But my thought was that she had given it to the girl. Well,
we—we slept there, and—and—and the next day he was better. We
went on and then stopped (because she said she was tired), in the
marketplace of a little small town, and there to—to—to my wonder, I
saw that same girl forty miles from her home, looking out for us.
I—I looked at missis. She said, so gentle and sweet, 'Love, I
wish you were not so short-sighted,' she said, 'there is such a
pretty cos—costume down there,' that was said to him, but it was
meant for me, he—he could not see the girl. We had a vast deal
of talk that afternoon, she and I. Then we went on and—and
again, in a little village by an inn door was the girl, she had gone
on before us, Mrs.—Mrs. Plumstead saying what—what inn she should
drive to. We did not move any more. That—that night Mrs.

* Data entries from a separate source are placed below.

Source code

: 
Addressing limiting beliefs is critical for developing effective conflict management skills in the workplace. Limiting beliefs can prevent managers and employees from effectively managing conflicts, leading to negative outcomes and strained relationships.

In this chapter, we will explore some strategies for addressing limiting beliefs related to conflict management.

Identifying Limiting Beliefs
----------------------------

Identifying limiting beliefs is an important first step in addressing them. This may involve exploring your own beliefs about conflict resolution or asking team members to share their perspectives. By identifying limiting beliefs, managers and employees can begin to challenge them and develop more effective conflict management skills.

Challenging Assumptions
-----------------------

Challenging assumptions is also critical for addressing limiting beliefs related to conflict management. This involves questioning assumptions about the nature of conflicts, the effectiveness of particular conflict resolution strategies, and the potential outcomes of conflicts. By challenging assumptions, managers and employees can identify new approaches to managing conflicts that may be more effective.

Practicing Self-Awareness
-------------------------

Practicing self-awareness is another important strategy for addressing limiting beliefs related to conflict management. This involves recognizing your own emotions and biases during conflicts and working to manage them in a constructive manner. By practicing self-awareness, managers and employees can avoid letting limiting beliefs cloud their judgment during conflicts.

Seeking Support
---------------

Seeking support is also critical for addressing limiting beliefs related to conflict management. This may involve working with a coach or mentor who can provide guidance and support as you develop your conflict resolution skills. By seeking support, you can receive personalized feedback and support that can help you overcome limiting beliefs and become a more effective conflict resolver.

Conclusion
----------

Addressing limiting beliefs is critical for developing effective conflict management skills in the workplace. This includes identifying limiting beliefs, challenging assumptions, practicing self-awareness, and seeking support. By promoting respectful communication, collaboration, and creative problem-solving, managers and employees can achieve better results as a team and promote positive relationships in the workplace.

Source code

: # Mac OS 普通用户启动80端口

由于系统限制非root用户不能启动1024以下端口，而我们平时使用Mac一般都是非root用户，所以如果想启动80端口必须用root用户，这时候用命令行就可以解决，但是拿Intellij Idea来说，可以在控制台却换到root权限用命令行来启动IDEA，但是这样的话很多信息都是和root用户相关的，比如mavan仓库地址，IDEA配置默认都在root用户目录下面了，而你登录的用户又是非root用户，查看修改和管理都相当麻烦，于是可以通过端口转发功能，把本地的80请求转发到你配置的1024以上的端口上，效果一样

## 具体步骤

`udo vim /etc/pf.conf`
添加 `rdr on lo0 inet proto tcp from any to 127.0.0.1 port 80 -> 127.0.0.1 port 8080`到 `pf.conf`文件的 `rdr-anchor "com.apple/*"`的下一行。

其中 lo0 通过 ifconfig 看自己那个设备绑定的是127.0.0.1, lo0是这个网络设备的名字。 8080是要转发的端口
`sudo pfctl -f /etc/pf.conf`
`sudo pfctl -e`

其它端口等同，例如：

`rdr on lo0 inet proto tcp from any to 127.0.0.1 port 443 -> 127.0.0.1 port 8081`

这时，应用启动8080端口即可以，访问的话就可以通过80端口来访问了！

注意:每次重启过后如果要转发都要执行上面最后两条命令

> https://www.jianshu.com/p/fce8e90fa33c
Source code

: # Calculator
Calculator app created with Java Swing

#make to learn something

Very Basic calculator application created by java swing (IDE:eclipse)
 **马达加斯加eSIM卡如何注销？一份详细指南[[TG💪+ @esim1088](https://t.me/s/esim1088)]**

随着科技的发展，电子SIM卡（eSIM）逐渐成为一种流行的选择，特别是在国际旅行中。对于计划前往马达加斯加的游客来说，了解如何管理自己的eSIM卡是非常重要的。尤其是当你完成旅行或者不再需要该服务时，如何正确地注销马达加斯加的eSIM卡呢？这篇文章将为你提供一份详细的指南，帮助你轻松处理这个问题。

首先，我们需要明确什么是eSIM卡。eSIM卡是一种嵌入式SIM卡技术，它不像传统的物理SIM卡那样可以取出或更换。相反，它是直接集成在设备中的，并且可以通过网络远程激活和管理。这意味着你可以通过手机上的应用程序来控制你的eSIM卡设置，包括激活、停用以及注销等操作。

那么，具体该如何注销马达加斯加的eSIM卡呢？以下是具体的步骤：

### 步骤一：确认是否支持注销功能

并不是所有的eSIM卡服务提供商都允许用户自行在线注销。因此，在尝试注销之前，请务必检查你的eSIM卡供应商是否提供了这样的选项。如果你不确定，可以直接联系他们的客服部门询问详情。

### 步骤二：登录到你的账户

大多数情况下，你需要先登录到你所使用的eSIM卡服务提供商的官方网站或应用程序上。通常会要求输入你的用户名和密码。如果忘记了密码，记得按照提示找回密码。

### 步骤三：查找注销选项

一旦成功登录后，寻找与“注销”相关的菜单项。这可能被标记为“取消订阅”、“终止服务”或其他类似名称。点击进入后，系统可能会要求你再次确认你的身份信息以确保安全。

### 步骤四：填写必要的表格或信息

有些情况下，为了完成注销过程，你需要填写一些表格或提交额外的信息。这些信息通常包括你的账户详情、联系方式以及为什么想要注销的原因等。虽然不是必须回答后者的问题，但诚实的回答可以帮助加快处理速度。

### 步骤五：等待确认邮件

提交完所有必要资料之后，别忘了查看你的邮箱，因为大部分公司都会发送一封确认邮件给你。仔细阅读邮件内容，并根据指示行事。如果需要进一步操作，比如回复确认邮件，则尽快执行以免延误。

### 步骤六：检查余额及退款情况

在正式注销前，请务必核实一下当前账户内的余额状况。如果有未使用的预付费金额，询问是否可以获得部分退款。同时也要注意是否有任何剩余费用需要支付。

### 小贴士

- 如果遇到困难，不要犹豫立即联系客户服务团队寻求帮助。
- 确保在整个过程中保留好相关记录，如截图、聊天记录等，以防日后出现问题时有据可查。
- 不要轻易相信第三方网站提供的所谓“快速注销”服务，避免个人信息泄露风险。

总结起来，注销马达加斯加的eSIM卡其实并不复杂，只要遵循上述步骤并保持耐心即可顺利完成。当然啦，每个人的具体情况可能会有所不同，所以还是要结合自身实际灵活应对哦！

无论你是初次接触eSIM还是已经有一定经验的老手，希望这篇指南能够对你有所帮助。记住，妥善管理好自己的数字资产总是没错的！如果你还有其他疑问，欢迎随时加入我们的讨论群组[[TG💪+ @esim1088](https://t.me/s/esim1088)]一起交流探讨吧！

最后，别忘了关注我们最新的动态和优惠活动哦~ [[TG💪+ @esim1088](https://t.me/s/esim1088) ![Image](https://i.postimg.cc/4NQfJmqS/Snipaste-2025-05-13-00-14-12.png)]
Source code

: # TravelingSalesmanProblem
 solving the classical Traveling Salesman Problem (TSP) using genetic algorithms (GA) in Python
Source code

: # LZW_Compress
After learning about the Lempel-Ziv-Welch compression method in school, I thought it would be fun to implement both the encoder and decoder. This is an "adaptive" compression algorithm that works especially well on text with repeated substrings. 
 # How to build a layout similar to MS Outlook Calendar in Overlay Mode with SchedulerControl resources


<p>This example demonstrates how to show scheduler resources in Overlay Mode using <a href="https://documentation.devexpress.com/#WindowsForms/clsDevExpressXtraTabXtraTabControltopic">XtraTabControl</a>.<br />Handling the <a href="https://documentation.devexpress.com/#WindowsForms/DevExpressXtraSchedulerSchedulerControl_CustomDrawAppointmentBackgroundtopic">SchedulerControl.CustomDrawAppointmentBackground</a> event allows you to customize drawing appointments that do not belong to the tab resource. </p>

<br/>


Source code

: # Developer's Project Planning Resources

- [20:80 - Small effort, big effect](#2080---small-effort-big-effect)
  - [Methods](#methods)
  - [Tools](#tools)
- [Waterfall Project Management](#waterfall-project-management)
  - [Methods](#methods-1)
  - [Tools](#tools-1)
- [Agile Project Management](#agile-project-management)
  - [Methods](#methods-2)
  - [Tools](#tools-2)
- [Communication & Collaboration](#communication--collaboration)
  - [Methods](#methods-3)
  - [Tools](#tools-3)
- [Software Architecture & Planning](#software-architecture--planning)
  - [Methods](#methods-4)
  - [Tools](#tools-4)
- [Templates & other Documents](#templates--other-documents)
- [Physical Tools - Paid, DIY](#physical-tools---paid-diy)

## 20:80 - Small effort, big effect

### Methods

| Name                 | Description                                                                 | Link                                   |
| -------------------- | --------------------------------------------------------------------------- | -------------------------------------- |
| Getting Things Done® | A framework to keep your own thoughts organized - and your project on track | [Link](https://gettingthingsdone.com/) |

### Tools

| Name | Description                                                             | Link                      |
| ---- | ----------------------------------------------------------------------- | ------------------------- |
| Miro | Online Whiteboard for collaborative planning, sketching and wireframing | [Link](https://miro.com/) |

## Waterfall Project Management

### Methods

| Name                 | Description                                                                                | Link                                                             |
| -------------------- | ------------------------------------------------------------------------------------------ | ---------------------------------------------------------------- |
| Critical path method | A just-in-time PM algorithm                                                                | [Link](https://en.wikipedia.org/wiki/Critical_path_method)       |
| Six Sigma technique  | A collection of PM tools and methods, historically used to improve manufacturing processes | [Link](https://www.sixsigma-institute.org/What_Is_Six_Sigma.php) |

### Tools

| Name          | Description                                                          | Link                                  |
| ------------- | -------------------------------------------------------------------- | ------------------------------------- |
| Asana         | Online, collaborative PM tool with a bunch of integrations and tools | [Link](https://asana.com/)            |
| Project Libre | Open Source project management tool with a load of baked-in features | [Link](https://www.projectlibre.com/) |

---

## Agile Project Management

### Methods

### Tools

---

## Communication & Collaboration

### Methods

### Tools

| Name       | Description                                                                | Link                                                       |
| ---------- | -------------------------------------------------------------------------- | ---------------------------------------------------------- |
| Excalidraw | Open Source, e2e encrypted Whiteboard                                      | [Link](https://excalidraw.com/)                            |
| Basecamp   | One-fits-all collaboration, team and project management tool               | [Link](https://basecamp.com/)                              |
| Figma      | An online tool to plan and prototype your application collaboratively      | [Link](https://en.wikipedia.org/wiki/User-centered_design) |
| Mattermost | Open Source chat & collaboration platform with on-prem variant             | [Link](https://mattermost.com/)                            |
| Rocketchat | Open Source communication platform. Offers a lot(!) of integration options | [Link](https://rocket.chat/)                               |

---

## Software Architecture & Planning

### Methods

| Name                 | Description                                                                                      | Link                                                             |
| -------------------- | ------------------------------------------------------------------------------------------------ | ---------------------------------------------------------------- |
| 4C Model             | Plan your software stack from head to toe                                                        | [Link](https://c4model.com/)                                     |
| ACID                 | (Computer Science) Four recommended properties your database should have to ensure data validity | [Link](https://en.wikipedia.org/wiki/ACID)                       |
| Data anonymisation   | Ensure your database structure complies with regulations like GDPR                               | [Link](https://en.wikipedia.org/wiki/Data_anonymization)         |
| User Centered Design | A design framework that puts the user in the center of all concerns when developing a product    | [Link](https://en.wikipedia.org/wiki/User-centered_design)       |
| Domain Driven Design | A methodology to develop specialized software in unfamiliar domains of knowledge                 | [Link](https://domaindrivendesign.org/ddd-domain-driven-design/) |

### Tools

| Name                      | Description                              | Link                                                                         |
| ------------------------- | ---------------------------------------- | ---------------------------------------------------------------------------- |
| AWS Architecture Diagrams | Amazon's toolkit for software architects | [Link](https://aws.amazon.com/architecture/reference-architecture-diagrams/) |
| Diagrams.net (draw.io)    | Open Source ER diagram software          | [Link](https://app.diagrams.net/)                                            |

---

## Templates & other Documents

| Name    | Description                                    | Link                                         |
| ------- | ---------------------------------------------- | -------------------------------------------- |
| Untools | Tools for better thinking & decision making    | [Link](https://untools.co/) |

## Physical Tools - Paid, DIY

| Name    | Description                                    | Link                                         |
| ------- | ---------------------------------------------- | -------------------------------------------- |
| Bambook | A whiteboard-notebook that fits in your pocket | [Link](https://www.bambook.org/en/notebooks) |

Plumstead was taken ill, and about dawn her baby was born, and—and,
Ma—ria, it was a girl.
"As soon as the doctor was gone I knocked at—at Mr.
Plumstead's door. Well, it—it was shocking to hear him thank
God for my lie. I told him he had twin children born, a son
and a daughter."
She gave a little gasp here in this the crisis of her story,
and as if her words could not be commanded, went back to an easier
part of it.
"Mrs. Plumstead had said to me, 'I mean to have that girl for
a wet nurse, and I have told her also to—to wash her baby and bring
him to me to—to look at.' I could see in the dawn light
how—how wan Mr. Plumstead looked; but he gave thanks as—as well as
he could like a Christian; and—and said he, 'It's a sin—singular
thing, Fanny Slade, that Mrs. Plumstead has more than once expressed
to me a sort of pre—sentiment, that she should have twins.'
"I was obliged to leave him, ill as—as he seemed. When
I went to him again he seemed to rally a bit, but little as I knew
then about sickness and death, I knew that death was nigh.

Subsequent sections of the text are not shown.